Wogegen die AfD antritt als eine Partei, die auf dem Boden der Verfassung und der liberal-demokratischen Grundordnung, die wir haben, nur eine in einigen Punkten, noch nicht mal in allen Punkten, deutlich alternative Politik machen will zu den bisherigen Parteien der Mitte. So, das alles ändert nichts daran, dass wir diese Äußerungen haben, die da in diesem Dossier zusammengestellt sind. Es ändert nichts daran, dass wir Menschen in der AfD haben,
die rechtsextremistische Gesinnungen haben. Das glaube ich alles gerne. Aber zu sagen, dass die ganze Partei so ist, da scheint mir die Beweislage nach wie vor dürftig zu sein. Und deswegen ist das Mindeste, was man machen müsste, wäre, den Verfassungsschutzbericht öffentlich zu machen. Dann hätten wir auch eine Grundlage, darüber zu diskutieren, ob wir glauben, dass das Fazit, was da gezogen wird, durch das Material, was da aufgefahren wird, belegt wird oder nicht. Ich
Ich würde nur noch gerne in dem Zusammenhang, weil es alles wieder gerade so verhärtet und man das Gefühl hat, okay, der Graben wird noch tiefer und wir kommen überhaupt nicht mehr miteinander ins Gespräch, auf eine Kleinigkeit hinweisen, die in diesen Tagen passiert ist und die weitestgehend untergegangen ist.
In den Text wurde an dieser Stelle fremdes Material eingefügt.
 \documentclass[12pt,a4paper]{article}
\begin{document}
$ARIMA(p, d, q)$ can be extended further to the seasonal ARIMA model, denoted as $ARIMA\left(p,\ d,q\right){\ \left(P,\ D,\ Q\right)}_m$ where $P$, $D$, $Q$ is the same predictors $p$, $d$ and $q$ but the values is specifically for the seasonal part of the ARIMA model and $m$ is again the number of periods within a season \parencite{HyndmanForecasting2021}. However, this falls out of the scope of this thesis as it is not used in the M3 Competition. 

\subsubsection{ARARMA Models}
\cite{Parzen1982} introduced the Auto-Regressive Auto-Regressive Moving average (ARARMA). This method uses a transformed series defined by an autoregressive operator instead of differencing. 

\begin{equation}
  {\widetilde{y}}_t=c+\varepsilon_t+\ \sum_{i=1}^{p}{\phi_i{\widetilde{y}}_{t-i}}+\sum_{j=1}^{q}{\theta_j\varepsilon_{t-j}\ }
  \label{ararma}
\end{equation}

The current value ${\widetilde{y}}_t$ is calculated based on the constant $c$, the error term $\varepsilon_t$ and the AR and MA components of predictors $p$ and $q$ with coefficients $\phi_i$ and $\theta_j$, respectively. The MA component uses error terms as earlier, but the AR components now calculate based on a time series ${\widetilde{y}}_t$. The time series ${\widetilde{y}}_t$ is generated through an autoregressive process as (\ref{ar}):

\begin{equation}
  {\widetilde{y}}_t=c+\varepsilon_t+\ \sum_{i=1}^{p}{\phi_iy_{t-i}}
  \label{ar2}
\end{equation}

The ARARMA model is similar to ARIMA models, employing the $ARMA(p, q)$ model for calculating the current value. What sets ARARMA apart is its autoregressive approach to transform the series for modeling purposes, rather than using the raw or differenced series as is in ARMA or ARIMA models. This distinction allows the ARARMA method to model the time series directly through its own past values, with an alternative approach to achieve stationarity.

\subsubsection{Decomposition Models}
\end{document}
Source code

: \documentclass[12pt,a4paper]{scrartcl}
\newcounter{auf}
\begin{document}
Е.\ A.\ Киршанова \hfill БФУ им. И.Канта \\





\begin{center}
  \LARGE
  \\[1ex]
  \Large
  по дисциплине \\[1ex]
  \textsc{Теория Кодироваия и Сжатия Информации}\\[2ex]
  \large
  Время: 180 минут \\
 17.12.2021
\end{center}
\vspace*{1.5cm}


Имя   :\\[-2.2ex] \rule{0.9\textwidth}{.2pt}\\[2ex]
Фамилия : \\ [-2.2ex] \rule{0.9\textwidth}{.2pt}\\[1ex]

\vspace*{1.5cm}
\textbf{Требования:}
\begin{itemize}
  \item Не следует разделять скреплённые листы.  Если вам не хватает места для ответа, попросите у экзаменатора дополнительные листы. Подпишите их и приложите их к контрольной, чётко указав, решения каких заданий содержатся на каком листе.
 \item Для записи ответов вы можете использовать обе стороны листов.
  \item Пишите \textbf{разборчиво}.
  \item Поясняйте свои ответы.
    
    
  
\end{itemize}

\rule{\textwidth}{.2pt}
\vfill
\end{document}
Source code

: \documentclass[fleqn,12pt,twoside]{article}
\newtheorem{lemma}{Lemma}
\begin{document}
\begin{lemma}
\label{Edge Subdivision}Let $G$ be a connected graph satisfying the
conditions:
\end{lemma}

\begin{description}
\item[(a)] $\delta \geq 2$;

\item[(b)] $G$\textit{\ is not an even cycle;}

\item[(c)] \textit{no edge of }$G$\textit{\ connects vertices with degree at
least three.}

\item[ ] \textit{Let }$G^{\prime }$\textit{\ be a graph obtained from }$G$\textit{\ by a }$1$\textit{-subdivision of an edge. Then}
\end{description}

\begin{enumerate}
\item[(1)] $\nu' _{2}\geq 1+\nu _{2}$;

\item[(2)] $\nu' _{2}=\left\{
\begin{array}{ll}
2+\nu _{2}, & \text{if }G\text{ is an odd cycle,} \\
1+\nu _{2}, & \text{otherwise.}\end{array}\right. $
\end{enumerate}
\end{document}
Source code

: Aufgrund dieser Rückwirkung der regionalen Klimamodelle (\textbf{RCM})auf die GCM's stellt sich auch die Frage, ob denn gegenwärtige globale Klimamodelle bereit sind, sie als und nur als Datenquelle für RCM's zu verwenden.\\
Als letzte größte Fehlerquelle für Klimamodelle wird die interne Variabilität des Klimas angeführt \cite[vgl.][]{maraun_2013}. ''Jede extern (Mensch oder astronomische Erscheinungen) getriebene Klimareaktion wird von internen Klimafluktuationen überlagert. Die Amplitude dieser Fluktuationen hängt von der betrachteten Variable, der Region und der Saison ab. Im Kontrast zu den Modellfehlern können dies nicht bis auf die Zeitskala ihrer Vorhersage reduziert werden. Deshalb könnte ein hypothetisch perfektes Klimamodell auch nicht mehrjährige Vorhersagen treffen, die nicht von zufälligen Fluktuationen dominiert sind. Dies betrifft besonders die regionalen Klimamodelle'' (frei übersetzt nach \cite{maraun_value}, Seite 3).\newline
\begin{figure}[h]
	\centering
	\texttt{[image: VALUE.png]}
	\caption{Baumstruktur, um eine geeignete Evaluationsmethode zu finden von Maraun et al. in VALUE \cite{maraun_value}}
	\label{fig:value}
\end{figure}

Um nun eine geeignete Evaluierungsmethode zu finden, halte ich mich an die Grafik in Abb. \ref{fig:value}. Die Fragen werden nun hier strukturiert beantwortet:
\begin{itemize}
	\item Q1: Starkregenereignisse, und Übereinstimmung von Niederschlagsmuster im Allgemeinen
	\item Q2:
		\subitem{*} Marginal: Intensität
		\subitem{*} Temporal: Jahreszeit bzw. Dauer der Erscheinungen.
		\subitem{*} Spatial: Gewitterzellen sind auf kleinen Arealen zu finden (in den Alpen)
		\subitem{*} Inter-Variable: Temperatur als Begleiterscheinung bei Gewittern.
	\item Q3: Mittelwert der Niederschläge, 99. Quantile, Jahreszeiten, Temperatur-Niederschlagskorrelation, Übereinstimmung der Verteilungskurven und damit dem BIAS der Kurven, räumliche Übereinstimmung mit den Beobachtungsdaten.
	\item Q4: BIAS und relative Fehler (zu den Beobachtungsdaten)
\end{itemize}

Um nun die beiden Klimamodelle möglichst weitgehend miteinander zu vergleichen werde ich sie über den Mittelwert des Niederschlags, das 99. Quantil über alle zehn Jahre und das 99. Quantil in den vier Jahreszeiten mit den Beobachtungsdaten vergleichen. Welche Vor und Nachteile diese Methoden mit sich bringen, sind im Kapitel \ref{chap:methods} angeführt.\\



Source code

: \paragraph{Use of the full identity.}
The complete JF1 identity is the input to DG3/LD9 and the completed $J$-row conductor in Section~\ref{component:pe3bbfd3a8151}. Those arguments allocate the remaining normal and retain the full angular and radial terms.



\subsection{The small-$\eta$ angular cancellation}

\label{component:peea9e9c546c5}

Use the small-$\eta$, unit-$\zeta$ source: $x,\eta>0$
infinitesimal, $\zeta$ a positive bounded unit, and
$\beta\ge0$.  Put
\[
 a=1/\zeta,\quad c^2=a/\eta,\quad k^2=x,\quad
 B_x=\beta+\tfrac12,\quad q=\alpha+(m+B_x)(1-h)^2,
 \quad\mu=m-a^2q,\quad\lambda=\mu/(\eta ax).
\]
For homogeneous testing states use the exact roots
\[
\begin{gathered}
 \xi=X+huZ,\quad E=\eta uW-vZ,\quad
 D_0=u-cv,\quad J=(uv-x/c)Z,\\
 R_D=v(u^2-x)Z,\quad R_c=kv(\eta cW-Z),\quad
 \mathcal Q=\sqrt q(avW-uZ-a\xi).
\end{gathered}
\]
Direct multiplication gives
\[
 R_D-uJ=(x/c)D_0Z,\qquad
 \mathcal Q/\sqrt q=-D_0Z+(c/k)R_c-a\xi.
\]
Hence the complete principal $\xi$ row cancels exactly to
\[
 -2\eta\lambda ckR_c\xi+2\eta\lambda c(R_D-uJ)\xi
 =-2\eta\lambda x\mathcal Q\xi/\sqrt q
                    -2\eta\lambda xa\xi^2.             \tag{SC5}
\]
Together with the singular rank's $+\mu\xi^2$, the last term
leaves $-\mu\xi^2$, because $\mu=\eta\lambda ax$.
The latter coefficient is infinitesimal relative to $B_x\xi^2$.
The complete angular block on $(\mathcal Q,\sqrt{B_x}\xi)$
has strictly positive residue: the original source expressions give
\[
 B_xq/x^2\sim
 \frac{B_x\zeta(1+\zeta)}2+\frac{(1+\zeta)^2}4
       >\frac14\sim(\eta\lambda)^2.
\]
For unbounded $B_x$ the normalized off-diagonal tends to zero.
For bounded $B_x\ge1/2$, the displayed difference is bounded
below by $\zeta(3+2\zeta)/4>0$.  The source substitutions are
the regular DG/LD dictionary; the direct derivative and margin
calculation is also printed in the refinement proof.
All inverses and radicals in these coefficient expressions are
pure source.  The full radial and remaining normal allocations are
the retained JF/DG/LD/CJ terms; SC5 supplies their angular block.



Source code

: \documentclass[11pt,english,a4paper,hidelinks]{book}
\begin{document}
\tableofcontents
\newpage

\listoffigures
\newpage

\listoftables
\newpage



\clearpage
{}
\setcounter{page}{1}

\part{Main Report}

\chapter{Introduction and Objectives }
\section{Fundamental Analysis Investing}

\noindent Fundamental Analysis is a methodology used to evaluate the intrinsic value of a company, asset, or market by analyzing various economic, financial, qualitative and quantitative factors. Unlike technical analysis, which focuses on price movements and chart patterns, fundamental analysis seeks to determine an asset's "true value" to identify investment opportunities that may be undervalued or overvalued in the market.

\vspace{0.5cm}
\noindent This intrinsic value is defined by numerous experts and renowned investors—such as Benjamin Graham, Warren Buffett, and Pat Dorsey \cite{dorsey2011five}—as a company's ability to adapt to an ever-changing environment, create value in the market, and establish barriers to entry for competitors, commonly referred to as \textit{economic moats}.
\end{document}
Tino Chrupalla hat, ich glaube, bei den Kollegen vom Deutschlandfunk in diesen Tagen gesagt,
Wir haben da Fehler gemacht. Wir müssen unsere Sprache verändern. Wir müssen uns anders präsentieren. Wir als AfD. Und ich dachte, das klingt doch nach Einsicht. Das klingt doch irgendwie nach jemandem, der verstanden hat, dass man diesen Weg der immer stärkeren Radikalisierung, den es zweifellos gibt in der AfD, die Gründungs-AfD hat mit der AfD von heute nicht mehr viel zu tun,
dass wir diesen Weg vielleicht nicht weiter beschreiten können. Und ich denke manchmal, dann lass uns doch dieses Gesprächsangebot von Tino Chrupalla einfach ernst nehmen, aber lass uns auch bitte die 1100 Seiten der Beamten vom Verfassungsschutz genauso ernst nehmen. Und wenn wir dann merken, es ist aber gar nicht ernst gemeint, dann müssen halt Behörden, die zuständig sind, irgendwann die entsprechenden Konsequenzen ziehen. Aber erstmal kann man das einfach mal beim Wort nehmen.
Richard, ich danke dir sehr, war intensiv, wünsche dir eine gute Woche. Ja, wünsche ich dir auch. Tschüss Markus. Ciao, ciao.